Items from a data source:
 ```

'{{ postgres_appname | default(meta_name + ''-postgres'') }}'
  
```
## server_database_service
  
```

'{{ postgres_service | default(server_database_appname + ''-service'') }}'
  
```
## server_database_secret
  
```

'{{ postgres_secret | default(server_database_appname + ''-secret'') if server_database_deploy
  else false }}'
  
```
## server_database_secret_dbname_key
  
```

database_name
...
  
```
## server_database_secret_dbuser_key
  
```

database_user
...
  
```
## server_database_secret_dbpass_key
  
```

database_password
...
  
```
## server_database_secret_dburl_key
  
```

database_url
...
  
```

==

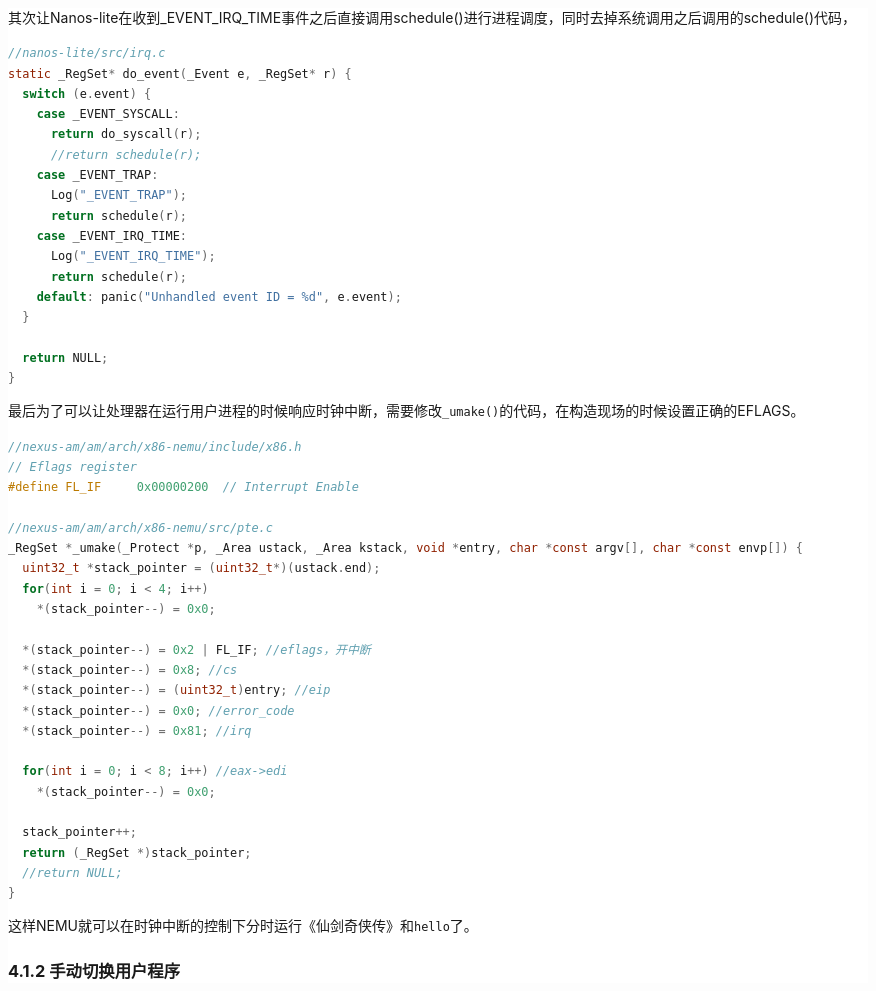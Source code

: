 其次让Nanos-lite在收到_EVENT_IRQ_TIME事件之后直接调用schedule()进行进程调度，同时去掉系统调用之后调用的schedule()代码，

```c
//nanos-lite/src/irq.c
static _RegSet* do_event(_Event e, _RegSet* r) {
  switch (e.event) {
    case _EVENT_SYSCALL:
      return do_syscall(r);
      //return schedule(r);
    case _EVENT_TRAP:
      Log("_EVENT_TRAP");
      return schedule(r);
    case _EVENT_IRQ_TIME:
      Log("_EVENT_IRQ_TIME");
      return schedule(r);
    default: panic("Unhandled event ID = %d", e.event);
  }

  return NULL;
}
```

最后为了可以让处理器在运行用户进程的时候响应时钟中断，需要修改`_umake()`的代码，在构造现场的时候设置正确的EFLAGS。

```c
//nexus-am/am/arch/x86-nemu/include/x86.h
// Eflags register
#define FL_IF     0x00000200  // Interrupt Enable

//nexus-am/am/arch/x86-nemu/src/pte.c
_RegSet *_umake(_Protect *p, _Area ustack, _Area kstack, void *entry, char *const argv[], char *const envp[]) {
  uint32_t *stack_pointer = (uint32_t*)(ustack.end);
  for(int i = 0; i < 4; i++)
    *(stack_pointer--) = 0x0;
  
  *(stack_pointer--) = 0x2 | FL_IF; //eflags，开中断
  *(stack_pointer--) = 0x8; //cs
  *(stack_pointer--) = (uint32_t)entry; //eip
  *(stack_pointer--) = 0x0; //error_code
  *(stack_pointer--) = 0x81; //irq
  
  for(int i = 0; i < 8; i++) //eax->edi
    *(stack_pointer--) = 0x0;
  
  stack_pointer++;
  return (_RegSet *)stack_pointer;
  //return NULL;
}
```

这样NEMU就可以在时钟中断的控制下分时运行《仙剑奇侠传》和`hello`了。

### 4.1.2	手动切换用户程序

The problem:
Pick out the lines above that hold the string "default" and show them.

Solved problem:
'{{ postgres_appname | default(meta_name + ''-postgres'') }}'
'{{ postgres_service | default(server_database_appname + ''-service'') }}'
'{{ postgres_secret | default(server_database_appname + ''-secret'') if server_database_deploy
    default: panic("Unhandled event ID = %d", e.event);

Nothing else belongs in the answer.